Es indudable que nuestro colegio ha marcado la vida de muchísimas personas: alumnado y personal laboral.
La atención con responsabilidad para esos niños y niñas intemporales que nos acompañan generación tras generación, en un camino vital conjunto, exige implicación, profesionalidad y es nuestra ilusión.
La huella que deja el alumnado es imborrable pero también es la del colectivo profesional que permanece inamovible en nuestra mente y corazones.

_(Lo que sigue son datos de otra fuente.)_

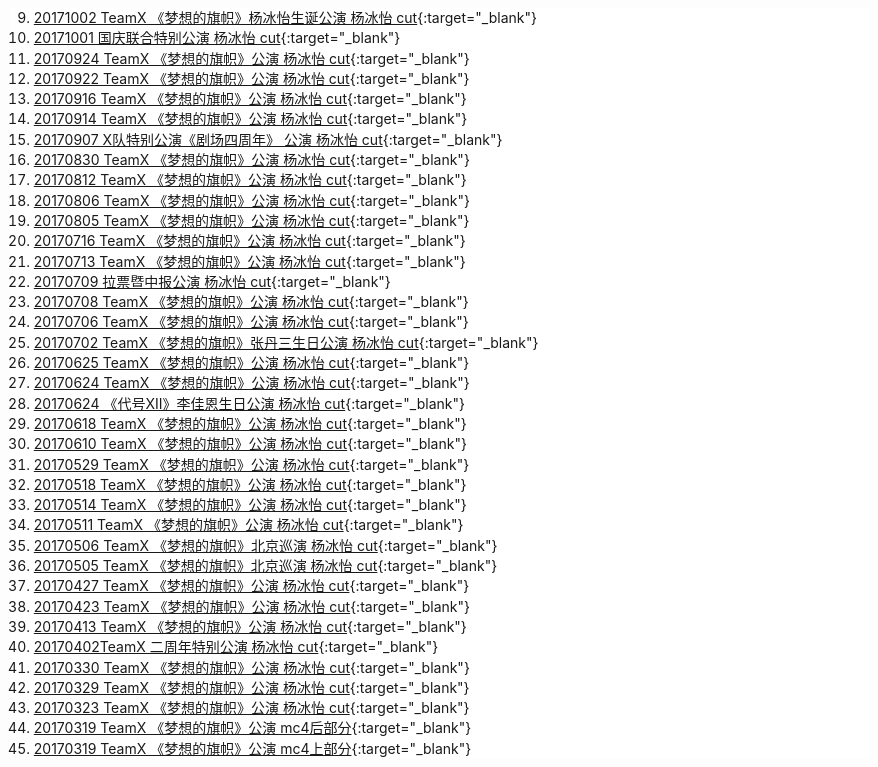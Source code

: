 9. [20171002 TeamX 《梦想的旗帜》杨冰怡生诞公演 杨冰怡 cut](https://www.bilibili.com/video/av14991360/){:target="_blank"}
10. [20171001 国庆联合特别公演 杨冰怡 cut](https://www.bilibili.com/video/av14968811/){:target="_blank"}
11. [20170924 TeamX 《梦想的旗帜》公演 杨冰怡 cut](https://www.bilibili.com/video/av14765934/){:target="_blank"}
12. [20170922 TeamX 《梦想的旗帜》公演 杨冰怡 cut](https://www.bilibili.com/video/av14694907/){:target="_blank"}
13. [20170916 TeamX 《梦想的旗帜》公演 杨冰怡 cut](https://www.bilibili.com/video/av14521761/){:target="_blank"}
14. [20170914 TeamX 《梦想的旗帜》公演 杨冰怡 cut](https://www.bilibili.com/video/av14460803/){:target="_blank"}
15. [20170907 X队特别公演《剧场四周年》 公演 杨冰怡 cut](https://www.bilibili.com/video/av14253797/){:target="_blank"}
16. [20170830 TeamX 《梦想的旗帜》公演 杨冰怡 cut](https://www.bilibili.com/video/av14000700/){:target="_blank"}
17. [20170812 TeamX 《梦想的旗帜》公演 杨冰怡 cut](https://www.bilibili.com/video/av13272767/){:target="_blank"}
18. [20170806 TeamX 《梦想的旗帜》公演 杨冰怡 cut](https://www.bilibili.com/video/av13038574/){:target="_blank"}
19. [20170805 TeamX 《梦想的旗帜》公演 杨冰怡 cut](https://www.bilibili.com/video/av13002383/){:target="_blank"}
20. [20170716 TeamX 《梦想的旗帜》公演 杨冰怡 cut](https://www.bilibili.com/video/av12253859/){:target="_blank"}
21. [20170713 TeamX 《梦想的旗帜》公演 杨冰怡 cut](https://www.bilibili.com/video/av12168370/){:target="_blank"}
22. [20170709 拉票暨中报公演 杨冰怡 cut](https://www.bilibili.com/video/av12039521/){:target="_blank"}
23. [20170708 TeamX 《梦想的旗帜》公演 杨冰怡 cut](https://www.bilibili.com/video/av12012834/){:target="_blank"}
24. [20170706 TeamX 《梦想的旗帜》公演 杨冰怡 cut](https://www.bilibili.com/video/av11948769/){:target="_blank"}
25. [20170702 TeamX 《梦想的旗帜》张丹三生日公演 杨冰怡 cut](https://www.bilibili.com/video/av11815784/){:target="_blank"}
26. [20170625 TeamX 《梦想的旗帜》公演 杨冰怡 cut](https://www.bilibili.com/video/av11623583/){:target="_blank"}
27. [20170624 TeamX 《梦想的旗帜》公演 杨冰怡 cut](https://www.bilibili.com/video/av11592934/){:target="_blank"}
28. [20170624 《代号XII》李佳恩生日公演 杨冰怡 cut](https://www.bilibili.com/video/av11585291/){:target="_blank"}
29. [20170618 TeamX 《梦想的旗帜》公演 杨冰怡 cut](https://www.bilibili.com/video/av11433442/){:target="_blank"}
30. [20170610 TeamX 《梦想的旗帜》公演 杨冰怡 cut](https://www.bilibili.com/video/av11223319/){:target="_blank"}
31. [20170529 TeamX 《梦想的旗帜》公演 杨冰怡 cut](https://www.bilibili.com/video/av10913199/){:target="_blank"}
32. [20170518 TeamX 《梦想的旗帜》公演 杨冰怡 cut](https://www.bilibili.com/video/av10653336/){:target="_blank"}
33. [20170514 TeamX 《梦想的旗帜》公演 杨冰怡 cut](https://www.bilibili.com/video/av10555837/){:target="_blank"}
34. [20170511 TeamX 《梦想的旗帜》公演 杨冰怡 cut](https://www.bilibili.com/video/av10482921/){:target="_blank"}
35. [20170506 TeamX 《梦想的旗帜》北京巡演 杨冰怡 cut](https://www.bilibili.com/video/av10354671/){:target="_blank"}
36. [20170505 TeamX 《梦想的旗帜》北京巡演 杨冰怡 cut](https://www.bilibili.com/video/av10335206/){:target="_blank"}
37. [20170427 TeamX 《梦想的旗帜》公演 杨冰怡 cut](https://www.bilibili.com/video/av10136154/){:target="_blank"}
38. [20170423 TeamX 《梦想的旗帜》公演 杨冰怡 cut](https://www.bilibili.com/video/av10049463/){:target="_blank"}
39. [20170413 TeamX 《梦想的旗帜》公演 杨冰怡 cut](https://www.bilibili.com/video/av9816211/){:target="_blank"}
40. [20170402TeamX 二周年特别公演 杨冰怡 cut](https://www.bilibili.com/video/av9558500/){:target="_blank"}
41. [20170330 TeamX 《梦想的旗帜》公演 杨冰怡 cut](https://www.bilibili.com/video/av9491731/){:target="_blank"}
42. [20170329 TeamX 《梦想的旗帜》公演 杨冰怡 cut](https://www.bilibili.com/video/av9472893/){:target="_blank"}
43. [20170323 TeamX 《梦想的旗帜》公演 杨冰怡 cut](https://www.bilibili.com/video/av9345368/){:target="_blank"}
44. [20170319 TeamX 《梦想的旗帜》公演 mc4后部分](https://www.bilibili.com/video/av9275523/){:target="_blank"}
45. [20170319 TeamX 《梦想的旗帜》公演 mc4上部分](https://www.bilibili.com/video/av9275426/){:target="_blank"}
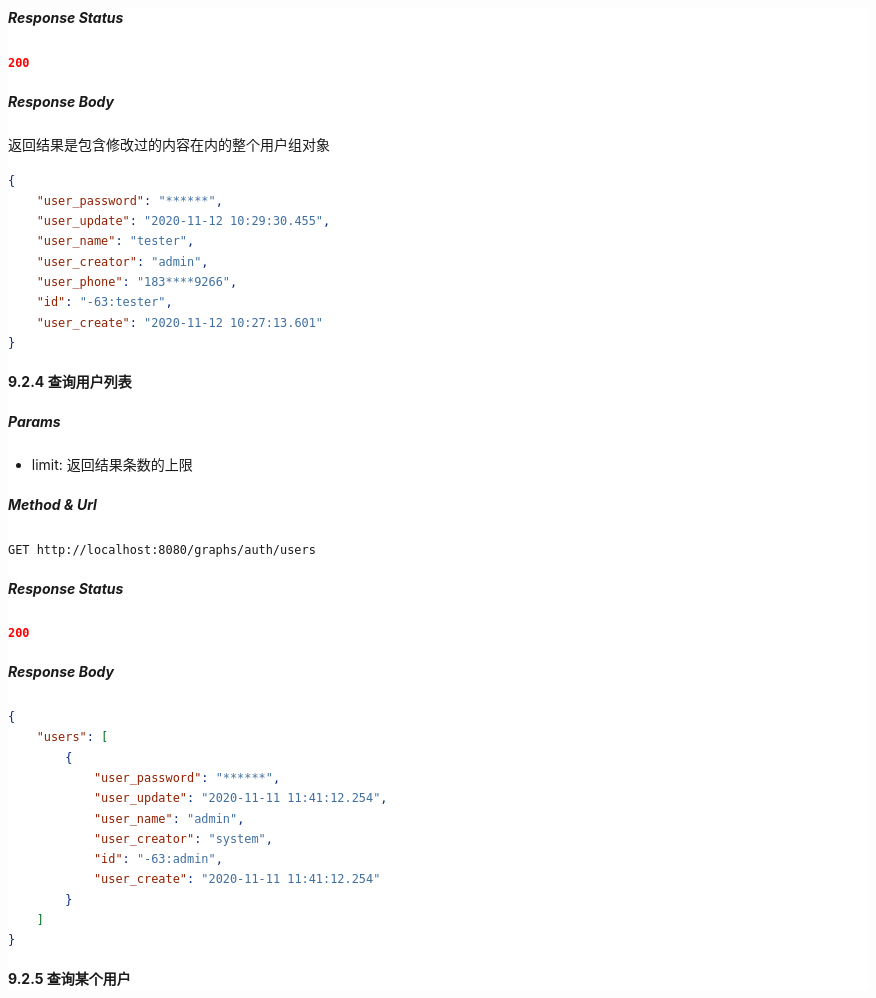 ##### Response Status

```json
200
```

##### Response Body
返回结果是包含修改过的内容在内的整个用户组对象
```json
{
    "user_password": "******",
    "user_update": "2020-11-12 10:29:30.455",
    "user_name": "tester",
    "user_creator": "admin",
    "user_phone": "183****9266",
    "id": "-63:tester",
    "user_create": "2020-11-12 10:27:13.601"
}
```

#### 9.2.4 查询用户列表

##### Params

- limit: 返回结果条数的上限


##### Method & Url

```
GET http://localhost:8080/graphs/auth/users
```

##### Response Status

```json
200
```

##### Response Body

```json
{
    "users": [
        {
            "user_password": "******",
            "user_update": "2020-11-11 11:41:12.254",
            "user_name": "admin",
            "user_creator": "system",
            "id": "-63:admin",
            "user_create": "2020-11-11 11:41:12.254"
        }
    ]
}
```

#### 9.2.5 查询某个用户
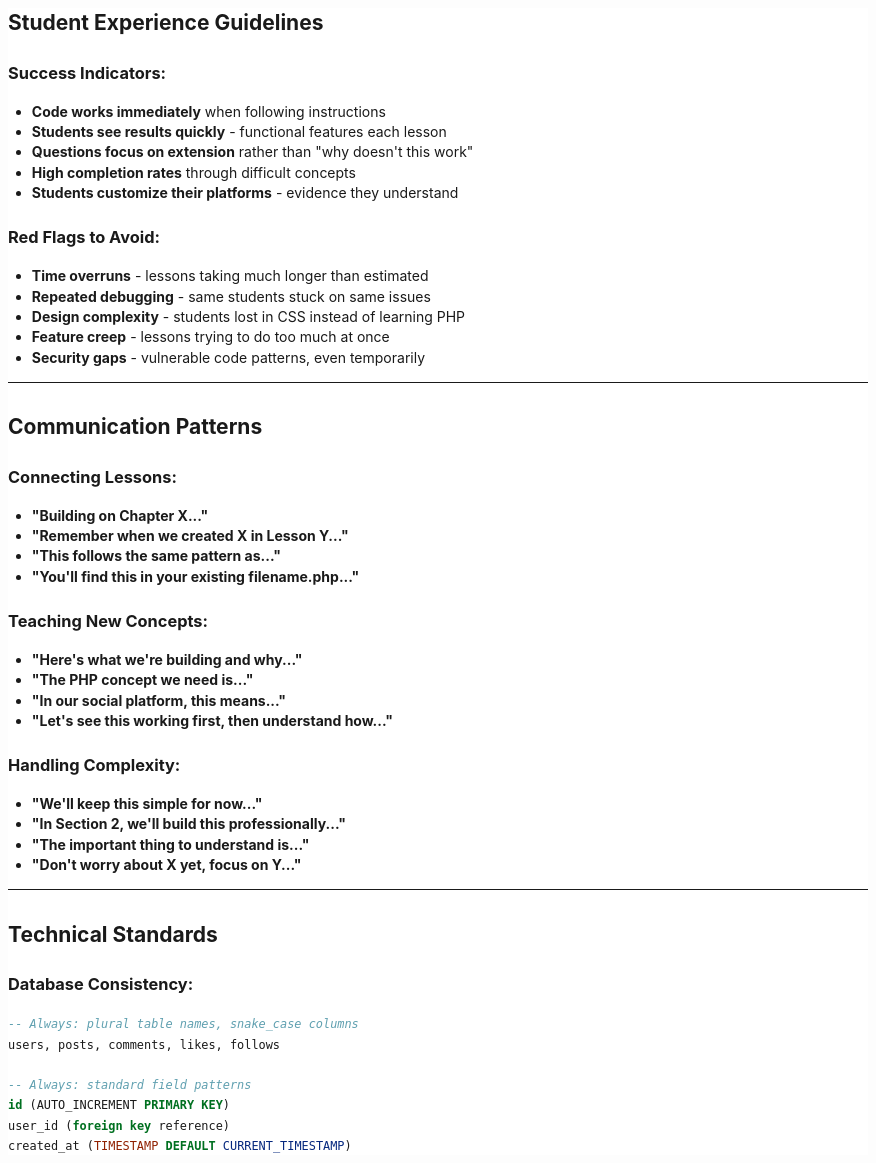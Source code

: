 
## Student Experience Guidelines

### Success Indicators:

- **Code works immediately** when following instructions
- **Students see results quickly** - functional features each lesson
- **Questions focus on extension** rather than "why doesn't this work"
- **High completion rates** through difficult concepts
- **Students customize their platforms** - evidence they understand

### Red Flags to Avoid:

- **Time overruns** - lessons taking much longer than estimated
- **Repeated debugging** - same students stuck on same issues
- **Design complexity** - students lost in CSS instead of learning PHP
- **Feature creep** - lessons trying to do too much at once
- **Security gaps** - vulnerable code patterns, even temporarily

---

## Communication Patterns

### Connecting Lessons:

- **"Building on Chapter X..."**
- **"Remember when we created X in Lesson Y..."**
- **"This follows the same pattern as..."**
- **"You'll find this in your existing filename.php..."**

### Teaching New Concepts:

- **"Here's what we're building and why..."**
- **"The PHP concept we need is..."**
- **"In our social platform, this means..."**
- **"Let's see this working first, then understand how..."**

### Handling Complexity:

- **"We'll keep this simple for now..."**
- **"In Section 2, we'll build this professionally..."**
- **"The important thing to understand is..."**
- **"Don't worry about X yet, focus on Y..."**

---

## Technical Standards

### Database Consistency:

```sql
-- Always: plural table names, snake_case columns
users, posts, comments, likes, follows

-- Always: standard field patterns
id (AUTO_INCREMENT PRIMARY KEY)
user_id (foreign key reference)  
created_at (TIMESTAMP DEFAULT CURRENT_TIMESTAMP)
```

La sonrisa que nos da la bienvenida y reconforta el alma al comenzar nuestra andadura laboral en el cole, en la que somos unos completos desconocidos. Los momentos, minutos, a veces horas de atención; por muy atareado que se esté, la comprensión, el saber ponerse en lugar del otro, el saludo alentador cuando nos cruzamos -aunque nos hayamos visto varias veces antes-, la mirada cómplice, el gesto amable, el interés por las circunstancias determinadas, a veces alegres, otras difíciles, el compartir, ayudar con información o con acciones.
Eso compañeros… ¡vale mucho! Eso es lo importante para quienes estamos junto con las familias en la tarea de educar. Esa huella humana y positiva que también podemos dejar en el alumnado debe empezar por nosotros mismos.
Ya hay compañeros del alma que han iniciado una nueva etapa de su vida. En cada bienvenida a ese nuevo comienzo, que no despedida, lo que nos hace reflexionar al escribir nuestros mejores deseos en la tarjeta que se entrega en cada celebración, es el lado humano. La ayuda, quizás inconsciente que nos brindó esa persona, la calidez de su estar y ser, de sus palabras o silencios.
Empecé en el colegio hace ya treinta y dos cursos. Les garantizo que cada uno de esos compañeros, docentes o no, que cultivan esa amabilidad y empatía, todos y cada uno de ellos, han hecho la vida de muchos, entre los que me incluyo, más feliz.
Tomemos ejemplo.
Ángeles Suárez Rosales. Profesora Educación Secundaria Echeyde.